> [SUPPLIED RECORDS]
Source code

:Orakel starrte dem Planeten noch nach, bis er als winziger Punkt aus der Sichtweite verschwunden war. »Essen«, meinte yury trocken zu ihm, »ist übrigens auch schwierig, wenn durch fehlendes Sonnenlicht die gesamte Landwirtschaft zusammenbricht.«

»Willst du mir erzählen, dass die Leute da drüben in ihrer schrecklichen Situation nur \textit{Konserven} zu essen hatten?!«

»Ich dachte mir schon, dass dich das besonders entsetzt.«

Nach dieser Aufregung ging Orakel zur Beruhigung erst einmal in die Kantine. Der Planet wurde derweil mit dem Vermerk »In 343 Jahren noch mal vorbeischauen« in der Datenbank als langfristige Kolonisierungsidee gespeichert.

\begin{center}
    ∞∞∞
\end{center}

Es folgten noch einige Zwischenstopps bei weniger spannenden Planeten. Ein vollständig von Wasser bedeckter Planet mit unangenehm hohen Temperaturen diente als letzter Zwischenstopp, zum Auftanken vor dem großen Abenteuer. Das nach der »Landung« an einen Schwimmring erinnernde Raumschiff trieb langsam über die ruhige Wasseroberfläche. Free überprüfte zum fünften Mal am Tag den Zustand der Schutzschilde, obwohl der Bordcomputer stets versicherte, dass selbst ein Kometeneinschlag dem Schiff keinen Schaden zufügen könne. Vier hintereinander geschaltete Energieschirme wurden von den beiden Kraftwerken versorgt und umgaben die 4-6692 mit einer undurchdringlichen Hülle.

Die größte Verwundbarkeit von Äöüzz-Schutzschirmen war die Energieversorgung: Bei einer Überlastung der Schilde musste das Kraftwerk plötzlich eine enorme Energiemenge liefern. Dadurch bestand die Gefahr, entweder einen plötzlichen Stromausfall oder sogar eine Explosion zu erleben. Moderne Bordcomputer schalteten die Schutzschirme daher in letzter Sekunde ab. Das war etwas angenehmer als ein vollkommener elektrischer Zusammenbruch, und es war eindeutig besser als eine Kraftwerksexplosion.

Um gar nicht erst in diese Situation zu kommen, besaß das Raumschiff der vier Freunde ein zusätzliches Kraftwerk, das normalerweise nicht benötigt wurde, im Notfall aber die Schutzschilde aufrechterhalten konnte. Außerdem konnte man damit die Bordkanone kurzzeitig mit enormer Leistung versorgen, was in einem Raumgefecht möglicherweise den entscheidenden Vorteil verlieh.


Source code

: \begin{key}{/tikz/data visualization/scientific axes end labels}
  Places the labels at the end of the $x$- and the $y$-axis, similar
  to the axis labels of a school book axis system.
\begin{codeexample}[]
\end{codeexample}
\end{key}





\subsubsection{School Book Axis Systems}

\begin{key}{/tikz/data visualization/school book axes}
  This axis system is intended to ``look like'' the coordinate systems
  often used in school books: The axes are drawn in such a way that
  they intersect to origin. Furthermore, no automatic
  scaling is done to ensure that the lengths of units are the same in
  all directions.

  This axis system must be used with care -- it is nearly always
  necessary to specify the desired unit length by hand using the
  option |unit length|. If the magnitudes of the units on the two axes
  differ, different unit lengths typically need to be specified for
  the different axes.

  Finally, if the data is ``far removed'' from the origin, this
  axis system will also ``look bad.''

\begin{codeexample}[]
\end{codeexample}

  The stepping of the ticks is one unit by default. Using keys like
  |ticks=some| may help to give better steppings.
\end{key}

> [INSTRUCTIONS TO FOLLOW]
The lines from the beginning of the records through the line containing "Die größte Verwundbarkeit" should be reproduced exactly. Include nothing else.

> [TASK RESPONSE]
Source code

:Orakel starrte dem Planeten noch nach, bis er als winziger Punkt aus der Sichtweite verschwunden war. »Essen«, meinte yury trocken zu ihm, »ist übrigens auch schwierig, wenn durch fehlendes Sonnenlicht die gesamte Landwirtschaft zusammenbricht.«

»Willst du mir erzählen, dass die Leute da drüben in ihrer schrecklichen Situation nur \textit{Konserven} zu essen hatten?!«

»Ich dachte mir schon, dass dich das besonders entsetzt.«

Nach dieser Aufregung ging Orakel zur Beruhigung erst einmal in die Kantine. Der Planet wurde derweil mit dem Vermerk »In 343 Jahren noch mal vorbeischauen« in der Datenbank als langfristige Kolonisierungsidee gespeichert.

\begin{center}
    ∞∞∞
\end{center}

Es folgten noch einige Zwischenstopps bei weniger spannenden Planeten. Ein vollständig von Wasser bedeckter Planet mit unangenehm hohen Temperaturen diente als letzter Zwischenstopp, zum Auftanken vor dem großen Abenteuer. Das nach der »Landung« an einen Schwimmring erinnernde Raumschiff trieb langsam über die ruhige Wasseroberfläche. Free überprüfte zum fünften Mal am Tag den Zustand der Schutzschilde, obwohl der Bordcomputer stets versicherte, dass selbst ein Kometeneinschlag dem Schiff keinen Schaden zufügen könne. Vier hintereinander geschaltete Energieschirme wurden von den beiden Kraftwerken versorgt und umgaben die 4-6692 mit einer undurchdringlichen Hülle.

Die größte Verwundbarkeit von Äöüzz-Schutzschirmen war die Energieversorgung: Bei einer Überlastung der Schilde musste das Kraftwerk plötzlich eine enorme Energiemenge liefern. Dadurch bestand die Gefahr, entweder einen plötzlichen Stromausfall oder sogar eine Explosion zu erleben. Moderne Bordcomputer schalteten die Schutzschirme daher in letzter Sekunde ab. Das war etwas angenehmer als ein vollkommener elektrischer Zusammenbruch, und es war eindeutig besser als eine Kraftwerksexplosion.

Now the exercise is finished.